Tessa Jowell, UK secretary of state for culture, recognises how popular gambling is: ‘They gamble by playing bingo, pool, playing the national lottery, and for most people, the overwhelming number of people, it’s a very small but pleasurable part of their lives. Who should stop that?’ (1) According to Marc Etchers, director of Leisure Parcs, over 75 percent of us gamble regularly (2) – with 33million of us supporting an industry that already has a turnover of £7billion and employs 125,000 people (3).
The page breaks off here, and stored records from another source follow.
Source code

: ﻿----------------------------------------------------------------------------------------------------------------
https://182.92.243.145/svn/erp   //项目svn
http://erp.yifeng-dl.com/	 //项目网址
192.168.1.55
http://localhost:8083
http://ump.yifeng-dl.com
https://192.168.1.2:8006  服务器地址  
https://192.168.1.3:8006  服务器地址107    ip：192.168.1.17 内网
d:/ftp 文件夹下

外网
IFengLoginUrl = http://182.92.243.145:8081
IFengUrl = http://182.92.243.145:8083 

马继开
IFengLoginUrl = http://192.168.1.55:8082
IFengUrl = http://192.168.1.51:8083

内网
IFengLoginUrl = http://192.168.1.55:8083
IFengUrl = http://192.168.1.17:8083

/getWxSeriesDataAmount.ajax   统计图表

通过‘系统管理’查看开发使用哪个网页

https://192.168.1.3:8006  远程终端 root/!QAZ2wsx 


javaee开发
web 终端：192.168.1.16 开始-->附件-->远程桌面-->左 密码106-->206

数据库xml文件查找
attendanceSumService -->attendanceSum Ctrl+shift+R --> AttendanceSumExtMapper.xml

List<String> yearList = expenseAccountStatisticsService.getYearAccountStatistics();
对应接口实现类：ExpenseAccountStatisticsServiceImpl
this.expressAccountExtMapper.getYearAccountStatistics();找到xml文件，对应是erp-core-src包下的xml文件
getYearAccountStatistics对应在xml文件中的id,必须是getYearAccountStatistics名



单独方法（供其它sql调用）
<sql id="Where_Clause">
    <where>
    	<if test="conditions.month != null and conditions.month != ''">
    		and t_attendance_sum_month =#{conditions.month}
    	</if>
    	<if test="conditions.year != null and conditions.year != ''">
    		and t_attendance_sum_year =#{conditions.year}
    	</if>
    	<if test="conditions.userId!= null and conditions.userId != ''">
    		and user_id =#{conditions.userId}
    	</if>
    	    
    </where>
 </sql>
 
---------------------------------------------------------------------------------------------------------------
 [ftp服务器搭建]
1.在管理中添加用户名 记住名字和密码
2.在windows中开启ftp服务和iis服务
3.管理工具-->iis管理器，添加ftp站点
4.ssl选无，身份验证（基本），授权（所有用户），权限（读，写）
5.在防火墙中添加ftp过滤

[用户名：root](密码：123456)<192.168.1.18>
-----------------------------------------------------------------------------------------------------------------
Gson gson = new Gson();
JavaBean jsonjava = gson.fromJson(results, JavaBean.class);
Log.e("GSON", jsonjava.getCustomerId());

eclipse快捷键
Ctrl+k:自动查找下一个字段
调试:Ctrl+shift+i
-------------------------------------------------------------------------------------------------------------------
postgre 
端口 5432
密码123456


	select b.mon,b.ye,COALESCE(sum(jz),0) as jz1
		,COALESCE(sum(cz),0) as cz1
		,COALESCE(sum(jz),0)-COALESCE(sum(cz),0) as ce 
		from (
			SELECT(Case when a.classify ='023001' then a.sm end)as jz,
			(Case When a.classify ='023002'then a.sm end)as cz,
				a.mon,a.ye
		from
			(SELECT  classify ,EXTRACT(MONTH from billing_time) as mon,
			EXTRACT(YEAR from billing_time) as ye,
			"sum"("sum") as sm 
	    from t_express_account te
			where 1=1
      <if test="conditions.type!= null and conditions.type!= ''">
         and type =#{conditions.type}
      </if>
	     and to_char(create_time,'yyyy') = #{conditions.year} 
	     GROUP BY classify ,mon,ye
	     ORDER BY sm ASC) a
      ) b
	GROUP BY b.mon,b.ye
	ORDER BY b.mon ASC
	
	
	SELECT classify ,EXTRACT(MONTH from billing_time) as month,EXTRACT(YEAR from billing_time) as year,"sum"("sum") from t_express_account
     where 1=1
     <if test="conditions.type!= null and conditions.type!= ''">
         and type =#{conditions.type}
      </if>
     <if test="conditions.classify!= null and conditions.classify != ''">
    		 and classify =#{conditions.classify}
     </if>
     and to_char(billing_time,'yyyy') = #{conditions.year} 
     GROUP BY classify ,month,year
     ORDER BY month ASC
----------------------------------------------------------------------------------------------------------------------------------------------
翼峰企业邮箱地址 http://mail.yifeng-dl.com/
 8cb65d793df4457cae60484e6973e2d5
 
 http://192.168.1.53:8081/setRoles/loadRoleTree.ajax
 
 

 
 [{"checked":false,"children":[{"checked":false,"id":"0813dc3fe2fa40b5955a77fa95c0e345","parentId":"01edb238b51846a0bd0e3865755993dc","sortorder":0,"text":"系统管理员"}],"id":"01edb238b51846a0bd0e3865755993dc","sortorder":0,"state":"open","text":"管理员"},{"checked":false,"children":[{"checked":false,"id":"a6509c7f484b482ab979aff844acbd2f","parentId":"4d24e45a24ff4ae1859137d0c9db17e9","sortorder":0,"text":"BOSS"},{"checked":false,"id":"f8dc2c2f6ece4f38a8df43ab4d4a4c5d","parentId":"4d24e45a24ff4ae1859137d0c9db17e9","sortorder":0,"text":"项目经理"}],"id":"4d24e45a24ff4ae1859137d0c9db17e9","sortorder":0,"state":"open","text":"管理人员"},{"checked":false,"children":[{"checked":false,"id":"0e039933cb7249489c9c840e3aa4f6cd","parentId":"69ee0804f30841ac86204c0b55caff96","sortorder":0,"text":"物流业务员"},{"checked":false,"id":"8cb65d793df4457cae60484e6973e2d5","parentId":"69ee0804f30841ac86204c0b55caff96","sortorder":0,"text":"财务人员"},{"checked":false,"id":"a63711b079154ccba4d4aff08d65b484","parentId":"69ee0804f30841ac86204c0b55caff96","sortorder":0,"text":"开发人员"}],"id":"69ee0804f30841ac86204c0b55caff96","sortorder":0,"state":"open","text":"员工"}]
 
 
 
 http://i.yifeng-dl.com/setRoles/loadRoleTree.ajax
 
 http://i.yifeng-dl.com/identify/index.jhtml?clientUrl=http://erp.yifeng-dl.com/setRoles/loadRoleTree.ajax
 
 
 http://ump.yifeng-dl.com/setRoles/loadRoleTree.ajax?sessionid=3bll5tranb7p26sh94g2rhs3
The government’s proposals include ending the ban on drinking at gaming tables, removing limits on jackpots, and setting up a Gambling Commission to oversee the implementation of changes. Also, the rule requiring membership of a casino at least 24 hours before playing is likely to be abolished; online gambling may be licensed; and local authorities are likely to be given responsibility for the licensing of gambling premises (4).

The White Paper also proposes an industry-funded gambling trust to support ‘problem gambling prevention’ and treatment programmes. If passed, the government may also reserve powers to compel licensed operators to make
financial contributions to the trust.

There has been a broad debate about the government’s proposals, but a number of controversial issues have not yet been touched upon – particularly regarding our ability to cope with gambling without treatment and help.

Few industry representatives have come out against setting up a gambling trust to help ‘gambling victims’. If the industry agrees to fund a gambling trust, this would seem like a tacit acceptance that the individual is not responsible for his or her gambling habit.

But how can someone with a gambling problem be expected to muster up the willpower to deal with it, when both the gambling industry and the state claim that it is an individual’s lack of will that causes him to become a ‘gambling addict’ in the fist place?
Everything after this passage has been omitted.